Records contained in a dataset:

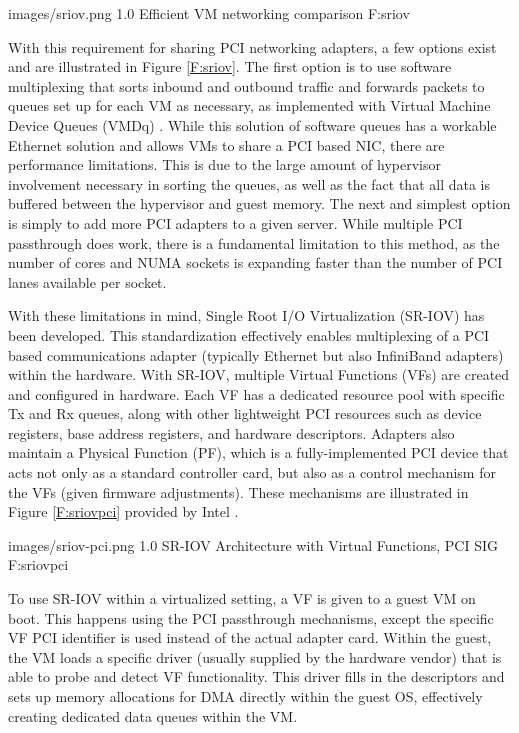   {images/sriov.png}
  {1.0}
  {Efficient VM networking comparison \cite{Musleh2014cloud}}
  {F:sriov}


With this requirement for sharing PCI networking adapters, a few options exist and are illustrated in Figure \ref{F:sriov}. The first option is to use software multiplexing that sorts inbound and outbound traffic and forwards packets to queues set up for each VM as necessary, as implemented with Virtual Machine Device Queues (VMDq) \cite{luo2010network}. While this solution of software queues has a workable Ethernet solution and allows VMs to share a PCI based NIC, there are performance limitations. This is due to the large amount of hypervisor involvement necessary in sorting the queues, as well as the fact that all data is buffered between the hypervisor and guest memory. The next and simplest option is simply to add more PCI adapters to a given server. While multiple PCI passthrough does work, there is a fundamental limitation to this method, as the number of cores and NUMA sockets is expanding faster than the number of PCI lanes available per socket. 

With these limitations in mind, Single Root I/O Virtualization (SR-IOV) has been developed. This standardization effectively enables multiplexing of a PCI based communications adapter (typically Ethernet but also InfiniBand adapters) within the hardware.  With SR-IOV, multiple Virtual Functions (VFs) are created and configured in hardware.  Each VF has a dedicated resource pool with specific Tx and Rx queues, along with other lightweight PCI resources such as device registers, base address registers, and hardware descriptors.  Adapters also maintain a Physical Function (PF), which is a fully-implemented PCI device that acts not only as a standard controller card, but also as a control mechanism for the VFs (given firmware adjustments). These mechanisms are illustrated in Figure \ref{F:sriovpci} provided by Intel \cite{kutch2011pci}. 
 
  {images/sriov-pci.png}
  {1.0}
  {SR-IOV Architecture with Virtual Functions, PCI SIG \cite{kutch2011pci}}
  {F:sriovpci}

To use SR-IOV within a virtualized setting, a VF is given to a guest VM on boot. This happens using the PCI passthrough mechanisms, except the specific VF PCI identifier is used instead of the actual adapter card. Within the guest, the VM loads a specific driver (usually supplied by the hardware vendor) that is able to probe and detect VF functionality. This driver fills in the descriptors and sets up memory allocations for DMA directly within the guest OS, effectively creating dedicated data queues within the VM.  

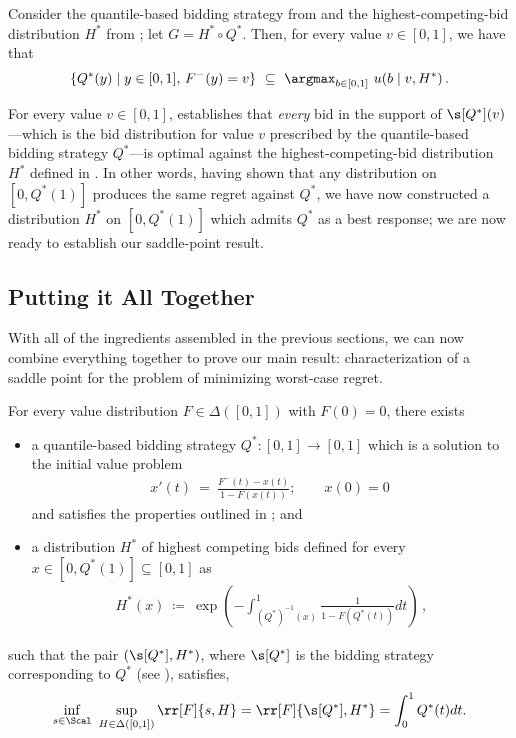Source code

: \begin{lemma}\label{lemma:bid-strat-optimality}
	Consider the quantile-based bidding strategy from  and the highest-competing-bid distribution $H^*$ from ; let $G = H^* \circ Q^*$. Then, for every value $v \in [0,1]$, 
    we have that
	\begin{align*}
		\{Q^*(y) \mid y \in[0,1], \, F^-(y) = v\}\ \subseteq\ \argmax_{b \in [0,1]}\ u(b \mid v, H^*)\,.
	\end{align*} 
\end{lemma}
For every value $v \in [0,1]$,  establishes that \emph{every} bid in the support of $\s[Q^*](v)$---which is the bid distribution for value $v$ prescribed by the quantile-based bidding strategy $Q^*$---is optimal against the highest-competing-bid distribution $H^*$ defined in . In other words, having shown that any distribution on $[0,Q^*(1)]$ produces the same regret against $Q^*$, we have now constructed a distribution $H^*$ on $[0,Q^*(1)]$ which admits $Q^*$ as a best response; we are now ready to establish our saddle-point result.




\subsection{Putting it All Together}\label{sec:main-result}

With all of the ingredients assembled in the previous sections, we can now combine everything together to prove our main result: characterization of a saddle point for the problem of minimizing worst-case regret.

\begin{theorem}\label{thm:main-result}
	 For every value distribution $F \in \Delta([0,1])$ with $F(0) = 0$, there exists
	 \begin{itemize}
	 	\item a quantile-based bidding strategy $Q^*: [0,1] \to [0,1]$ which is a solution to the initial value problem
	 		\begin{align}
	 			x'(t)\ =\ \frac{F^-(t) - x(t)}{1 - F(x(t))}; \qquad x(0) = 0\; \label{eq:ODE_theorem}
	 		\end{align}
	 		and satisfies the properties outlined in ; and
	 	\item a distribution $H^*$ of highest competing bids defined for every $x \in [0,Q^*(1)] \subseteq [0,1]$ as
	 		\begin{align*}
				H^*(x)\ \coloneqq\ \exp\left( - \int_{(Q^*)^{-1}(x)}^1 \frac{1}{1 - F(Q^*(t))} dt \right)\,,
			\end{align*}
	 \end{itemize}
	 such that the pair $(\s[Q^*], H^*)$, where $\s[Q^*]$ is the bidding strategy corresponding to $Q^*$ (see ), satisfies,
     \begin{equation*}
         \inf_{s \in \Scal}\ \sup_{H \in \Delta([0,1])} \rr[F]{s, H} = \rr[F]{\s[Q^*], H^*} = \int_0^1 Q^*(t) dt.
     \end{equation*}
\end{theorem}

• [Exercise description]: Show a copy of each line from the data that includes the word "problem".

• [Answer space]:
With all of the ingredients assembled in the previous sections, we can now combine everything together to prove our main result: characterization of a saddle point for the problem of minimizing worst-case regret.
	 	\item a quantile-based bidding strategy $Q^*: [0,1] \to [0,1]$ which is a solution to the initial value problem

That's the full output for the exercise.